WORK REQUIRED —
Copy out each line from the material where the word "find" is found.

# # # #

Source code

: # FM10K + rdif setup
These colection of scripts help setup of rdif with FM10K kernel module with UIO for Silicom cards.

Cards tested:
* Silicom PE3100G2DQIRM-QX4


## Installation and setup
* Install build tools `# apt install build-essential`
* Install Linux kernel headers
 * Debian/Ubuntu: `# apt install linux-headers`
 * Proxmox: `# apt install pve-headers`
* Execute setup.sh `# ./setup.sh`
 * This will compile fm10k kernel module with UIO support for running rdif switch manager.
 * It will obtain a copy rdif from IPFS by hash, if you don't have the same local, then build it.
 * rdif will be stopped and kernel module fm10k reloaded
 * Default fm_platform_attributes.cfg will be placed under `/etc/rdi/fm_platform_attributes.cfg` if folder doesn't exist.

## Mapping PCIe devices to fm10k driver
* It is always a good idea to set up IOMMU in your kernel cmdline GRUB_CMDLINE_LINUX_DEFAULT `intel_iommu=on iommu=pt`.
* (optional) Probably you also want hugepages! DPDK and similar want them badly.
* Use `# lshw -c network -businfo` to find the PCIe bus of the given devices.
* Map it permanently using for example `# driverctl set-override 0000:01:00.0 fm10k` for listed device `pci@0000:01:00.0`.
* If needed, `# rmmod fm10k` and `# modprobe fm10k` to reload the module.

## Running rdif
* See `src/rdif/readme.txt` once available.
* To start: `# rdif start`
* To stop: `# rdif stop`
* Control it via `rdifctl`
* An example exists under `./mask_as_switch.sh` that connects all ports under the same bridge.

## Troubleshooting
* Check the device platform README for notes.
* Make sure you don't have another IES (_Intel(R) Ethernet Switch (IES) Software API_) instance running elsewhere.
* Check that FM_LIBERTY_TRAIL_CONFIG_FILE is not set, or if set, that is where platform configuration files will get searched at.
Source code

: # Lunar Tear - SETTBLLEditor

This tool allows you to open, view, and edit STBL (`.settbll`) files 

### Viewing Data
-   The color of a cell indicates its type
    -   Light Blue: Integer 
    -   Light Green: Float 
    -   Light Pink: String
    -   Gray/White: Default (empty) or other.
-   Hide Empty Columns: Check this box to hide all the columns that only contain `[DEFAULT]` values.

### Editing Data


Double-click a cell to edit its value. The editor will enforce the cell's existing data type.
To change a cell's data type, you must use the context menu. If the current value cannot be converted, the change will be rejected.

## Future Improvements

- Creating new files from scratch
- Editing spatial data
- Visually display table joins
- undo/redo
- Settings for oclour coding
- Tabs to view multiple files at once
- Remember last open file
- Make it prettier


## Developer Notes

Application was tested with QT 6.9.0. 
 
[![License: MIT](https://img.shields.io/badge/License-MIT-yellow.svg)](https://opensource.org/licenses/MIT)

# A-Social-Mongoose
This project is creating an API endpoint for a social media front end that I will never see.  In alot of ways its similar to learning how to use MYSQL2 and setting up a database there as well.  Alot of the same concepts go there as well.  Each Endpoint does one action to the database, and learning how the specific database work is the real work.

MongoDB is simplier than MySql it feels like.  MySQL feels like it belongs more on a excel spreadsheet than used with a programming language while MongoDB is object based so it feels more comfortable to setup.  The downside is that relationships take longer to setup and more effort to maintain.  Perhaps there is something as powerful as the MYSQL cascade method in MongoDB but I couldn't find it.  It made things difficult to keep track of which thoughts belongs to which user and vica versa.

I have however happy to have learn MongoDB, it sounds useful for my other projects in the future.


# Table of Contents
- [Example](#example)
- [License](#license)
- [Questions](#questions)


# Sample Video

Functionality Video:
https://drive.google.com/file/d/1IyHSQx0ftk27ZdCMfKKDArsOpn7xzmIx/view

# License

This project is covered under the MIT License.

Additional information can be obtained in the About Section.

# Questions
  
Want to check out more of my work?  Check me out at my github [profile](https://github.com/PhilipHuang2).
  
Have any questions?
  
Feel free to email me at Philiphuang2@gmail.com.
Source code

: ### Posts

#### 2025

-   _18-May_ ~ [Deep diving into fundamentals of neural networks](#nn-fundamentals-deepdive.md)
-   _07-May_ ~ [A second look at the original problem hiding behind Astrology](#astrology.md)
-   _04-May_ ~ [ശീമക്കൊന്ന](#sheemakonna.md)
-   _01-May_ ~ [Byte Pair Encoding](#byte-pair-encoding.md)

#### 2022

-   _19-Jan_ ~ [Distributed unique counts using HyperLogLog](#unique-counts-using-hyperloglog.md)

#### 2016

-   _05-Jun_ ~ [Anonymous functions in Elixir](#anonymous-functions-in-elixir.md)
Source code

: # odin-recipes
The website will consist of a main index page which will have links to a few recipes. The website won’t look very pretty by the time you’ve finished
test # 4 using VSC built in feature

# # # #

ANSWER TO THE PROBLEM —
* Use `# lshw -c network -businfo` to find the PCIe bus of the given devices.
MongoDB is simplier than MySql it feels like.  MySQL feels like it belongs more on a excel spreadsheet than used with a programming language while MongoDB is object based so it feels more comfortable to setup.  The downside is that relationships take longer to setup and more effort to maintain.  Perhaps there is something as powerful as the MYSQL cascade method in MongoDB but I couldn't find it.  It made things difficult to keep track of which thoughts belongs to which user and vica versa.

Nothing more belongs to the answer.